Plain-text document sources:

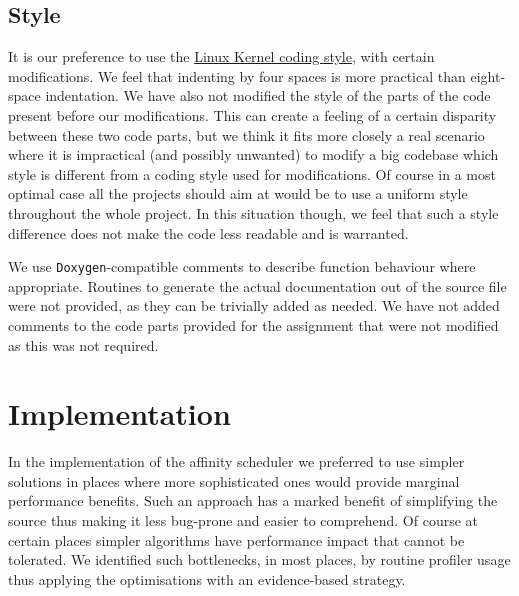 \documentclass[11pt,a4paper]{article}
\begin{document}
\subsection{Style}
It is our preference to use the \href{https://www.kernel.org/doc/Documentation/CodingStyle}{Linux Kernel coding style}, with certain modifications. 
We feel that indenting by four spaces is more practical than eight-space indentation. 
We have also not modified the style of the parts of the code present before our modifications.
This can create a feeling of a certain disparity between these two code parts, but we think it fits more closely a real scenario where it is impractical (and possibly unwanted) to modify a big codebase which style is different from a coding style used for modifications.
Of course in a most optimal case all the projects should aim at would be to use a uniform style throughout the whole project.
In this situation though, we feel that such a style difference does not make the code less readable and is warranted.

We use \texttt{Doxygen}-compatible comments to describe function behaviour where appropriate. 
Routines to generate the actual documentation out of the source file were not provided, as they can be trivially added as needed.
We have not added comments to the code parts provided for the assignment that were not modified as this was not required.

\section{Implementation}
In the implementation of the affinity scheduler we preferred to use simpler solutions in places where more sophisticated ones would provide marginal performance benefits.
Such an approach has a marked benefit of simplifying the source thus making it less bug-prone and easier to comprehend.
Of course at certain places simpler algorithms have performance impact that cannot be tolerated.
We identified such bottlenecks, in most places, by routine profiler usage thus applying the optimisations with an evidence-based strategy.
\end{document}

■ Exercise requirements:
Leaving out every picture, repeat exactly the lines of the records from the start through the line that has "It is our preference".

■ Exercise response:
 \documentclass[11pt,a4paper]{article}
\begin{document}
\subsection{Style}
It is our preference to use the \href{https://www.kernel.org/doc/Documentation/CodingStyle}{Linux Kernel coding style}, with certain modifications. 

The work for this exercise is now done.